### DIRECTIONS
Your answer must consist of every line from the data below that includes the word "server".

### Saved data entries
● ● ● ● ●
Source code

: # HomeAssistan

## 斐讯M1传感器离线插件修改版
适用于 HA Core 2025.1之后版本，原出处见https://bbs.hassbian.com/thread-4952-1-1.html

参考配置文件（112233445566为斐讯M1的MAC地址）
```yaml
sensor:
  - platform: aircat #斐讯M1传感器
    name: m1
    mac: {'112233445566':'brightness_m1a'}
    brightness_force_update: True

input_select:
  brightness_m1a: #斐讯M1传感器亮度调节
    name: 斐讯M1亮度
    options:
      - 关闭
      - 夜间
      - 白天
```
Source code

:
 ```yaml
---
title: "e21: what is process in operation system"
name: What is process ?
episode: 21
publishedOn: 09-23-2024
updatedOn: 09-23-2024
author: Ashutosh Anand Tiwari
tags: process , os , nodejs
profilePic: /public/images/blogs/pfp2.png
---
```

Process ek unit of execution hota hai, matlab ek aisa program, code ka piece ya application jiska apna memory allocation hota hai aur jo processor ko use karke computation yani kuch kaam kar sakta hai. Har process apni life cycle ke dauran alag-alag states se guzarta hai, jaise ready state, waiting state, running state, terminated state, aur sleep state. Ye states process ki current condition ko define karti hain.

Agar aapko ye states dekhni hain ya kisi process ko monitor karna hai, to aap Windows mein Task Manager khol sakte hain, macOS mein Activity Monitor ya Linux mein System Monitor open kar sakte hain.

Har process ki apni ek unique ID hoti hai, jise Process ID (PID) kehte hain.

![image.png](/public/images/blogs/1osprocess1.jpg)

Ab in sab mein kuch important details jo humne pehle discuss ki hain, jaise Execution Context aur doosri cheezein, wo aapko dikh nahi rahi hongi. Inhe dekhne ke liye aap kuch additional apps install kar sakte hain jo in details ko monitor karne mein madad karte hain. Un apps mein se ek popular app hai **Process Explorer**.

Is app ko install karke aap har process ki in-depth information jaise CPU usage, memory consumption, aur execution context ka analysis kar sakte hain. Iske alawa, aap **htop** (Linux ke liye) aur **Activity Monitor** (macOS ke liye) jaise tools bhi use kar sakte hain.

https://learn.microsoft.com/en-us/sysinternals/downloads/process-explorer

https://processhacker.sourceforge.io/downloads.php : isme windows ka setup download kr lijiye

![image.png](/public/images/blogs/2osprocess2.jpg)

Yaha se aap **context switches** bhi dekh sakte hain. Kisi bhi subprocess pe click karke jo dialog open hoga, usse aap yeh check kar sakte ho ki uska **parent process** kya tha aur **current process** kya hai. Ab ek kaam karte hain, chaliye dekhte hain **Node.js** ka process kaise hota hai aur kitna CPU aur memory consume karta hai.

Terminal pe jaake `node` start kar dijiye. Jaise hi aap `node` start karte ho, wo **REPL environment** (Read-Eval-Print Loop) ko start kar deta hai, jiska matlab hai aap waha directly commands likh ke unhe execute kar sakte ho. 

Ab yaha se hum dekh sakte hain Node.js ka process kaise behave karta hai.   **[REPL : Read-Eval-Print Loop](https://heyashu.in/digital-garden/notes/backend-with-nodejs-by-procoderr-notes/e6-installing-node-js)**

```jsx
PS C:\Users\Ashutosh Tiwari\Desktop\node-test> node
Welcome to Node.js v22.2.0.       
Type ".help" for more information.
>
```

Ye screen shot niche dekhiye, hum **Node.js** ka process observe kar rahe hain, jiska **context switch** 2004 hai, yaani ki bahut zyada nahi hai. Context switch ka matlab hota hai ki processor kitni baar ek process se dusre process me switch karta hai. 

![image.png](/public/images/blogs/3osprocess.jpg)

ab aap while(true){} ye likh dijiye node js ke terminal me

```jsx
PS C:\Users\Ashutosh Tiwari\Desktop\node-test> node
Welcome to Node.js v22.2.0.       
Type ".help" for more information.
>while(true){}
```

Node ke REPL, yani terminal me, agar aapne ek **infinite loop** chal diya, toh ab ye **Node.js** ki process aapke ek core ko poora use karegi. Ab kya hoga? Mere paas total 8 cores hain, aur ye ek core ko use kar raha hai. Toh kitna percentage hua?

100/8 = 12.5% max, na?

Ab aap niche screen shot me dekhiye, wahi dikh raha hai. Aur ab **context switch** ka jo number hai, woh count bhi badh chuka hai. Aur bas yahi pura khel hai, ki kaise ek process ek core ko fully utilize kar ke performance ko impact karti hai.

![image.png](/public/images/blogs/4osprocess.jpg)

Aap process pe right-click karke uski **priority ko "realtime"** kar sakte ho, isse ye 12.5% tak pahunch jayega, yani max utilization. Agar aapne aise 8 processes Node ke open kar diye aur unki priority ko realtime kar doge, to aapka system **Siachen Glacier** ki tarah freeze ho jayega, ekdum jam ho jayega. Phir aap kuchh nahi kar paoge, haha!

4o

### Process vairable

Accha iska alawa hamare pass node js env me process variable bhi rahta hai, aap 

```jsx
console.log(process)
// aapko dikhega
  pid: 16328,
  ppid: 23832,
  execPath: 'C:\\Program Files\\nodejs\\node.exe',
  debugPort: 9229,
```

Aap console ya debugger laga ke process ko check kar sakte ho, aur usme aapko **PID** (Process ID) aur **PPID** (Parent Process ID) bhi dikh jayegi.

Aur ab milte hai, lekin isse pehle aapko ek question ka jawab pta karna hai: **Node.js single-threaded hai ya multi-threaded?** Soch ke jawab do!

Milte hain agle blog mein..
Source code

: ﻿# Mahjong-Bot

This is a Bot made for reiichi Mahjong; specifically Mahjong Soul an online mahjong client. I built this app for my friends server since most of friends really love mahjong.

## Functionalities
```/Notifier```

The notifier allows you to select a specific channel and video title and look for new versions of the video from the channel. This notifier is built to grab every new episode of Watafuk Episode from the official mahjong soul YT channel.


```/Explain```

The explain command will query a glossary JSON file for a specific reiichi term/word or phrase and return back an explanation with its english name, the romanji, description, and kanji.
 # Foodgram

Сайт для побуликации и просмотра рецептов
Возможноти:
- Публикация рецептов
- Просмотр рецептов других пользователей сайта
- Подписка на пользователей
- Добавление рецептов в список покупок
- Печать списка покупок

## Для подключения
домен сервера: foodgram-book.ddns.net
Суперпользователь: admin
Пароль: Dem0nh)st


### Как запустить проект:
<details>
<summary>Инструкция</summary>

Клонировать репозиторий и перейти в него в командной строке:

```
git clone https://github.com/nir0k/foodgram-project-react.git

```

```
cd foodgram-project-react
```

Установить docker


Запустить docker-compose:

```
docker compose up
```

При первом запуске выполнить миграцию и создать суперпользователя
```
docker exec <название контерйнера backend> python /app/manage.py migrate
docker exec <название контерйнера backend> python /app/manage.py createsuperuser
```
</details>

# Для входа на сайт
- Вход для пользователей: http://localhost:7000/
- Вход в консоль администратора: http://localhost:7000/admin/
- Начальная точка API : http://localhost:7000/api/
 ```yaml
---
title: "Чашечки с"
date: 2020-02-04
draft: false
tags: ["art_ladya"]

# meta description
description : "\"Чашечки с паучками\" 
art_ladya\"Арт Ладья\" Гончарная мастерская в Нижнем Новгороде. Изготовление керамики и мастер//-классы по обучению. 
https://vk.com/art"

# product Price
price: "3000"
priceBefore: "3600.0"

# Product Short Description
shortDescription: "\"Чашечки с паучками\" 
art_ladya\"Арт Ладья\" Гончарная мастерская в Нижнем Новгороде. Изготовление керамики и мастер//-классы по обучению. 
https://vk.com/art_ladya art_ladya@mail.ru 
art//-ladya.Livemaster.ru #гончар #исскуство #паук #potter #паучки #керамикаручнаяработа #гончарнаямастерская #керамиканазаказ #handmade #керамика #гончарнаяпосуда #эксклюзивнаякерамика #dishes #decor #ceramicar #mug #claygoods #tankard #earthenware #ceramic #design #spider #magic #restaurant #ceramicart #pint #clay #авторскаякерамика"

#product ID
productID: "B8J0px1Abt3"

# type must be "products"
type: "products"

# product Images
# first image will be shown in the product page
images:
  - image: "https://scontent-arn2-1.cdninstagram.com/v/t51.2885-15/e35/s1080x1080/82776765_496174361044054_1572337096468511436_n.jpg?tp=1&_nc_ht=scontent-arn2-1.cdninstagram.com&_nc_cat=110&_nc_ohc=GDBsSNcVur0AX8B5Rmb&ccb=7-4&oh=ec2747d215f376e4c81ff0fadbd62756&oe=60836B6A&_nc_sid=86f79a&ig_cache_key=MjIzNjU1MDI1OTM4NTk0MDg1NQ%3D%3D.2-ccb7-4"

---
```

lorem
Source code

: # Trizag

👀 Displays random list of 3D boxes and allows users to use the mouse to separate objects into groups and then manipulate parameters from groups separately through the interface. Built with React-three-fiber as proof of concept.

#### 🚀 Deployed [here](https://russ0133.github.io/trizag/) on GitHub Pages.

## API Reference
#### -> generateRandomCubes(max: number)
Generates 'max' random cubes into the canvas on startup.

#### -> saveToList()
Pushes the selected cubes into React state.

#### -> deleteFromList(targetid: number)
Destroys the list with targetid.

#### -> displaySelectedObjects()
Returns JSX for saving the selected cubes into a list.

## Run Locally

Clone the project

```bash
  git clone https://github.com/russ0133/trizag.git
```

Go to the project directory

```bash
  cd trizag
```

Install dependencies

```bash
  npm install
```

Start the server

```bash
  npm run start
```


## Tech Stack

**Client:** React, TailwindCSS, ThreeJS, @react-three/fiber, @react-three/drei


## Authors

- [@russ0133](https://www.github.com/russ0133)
● ● ● ● ●
### ANSWER SPACE
This is a Bot made for reiichi Mahjong; specifically Mahjong Soul an online mahjong client. I built this app for my friends server since most of friends really love mahjong.
Start the server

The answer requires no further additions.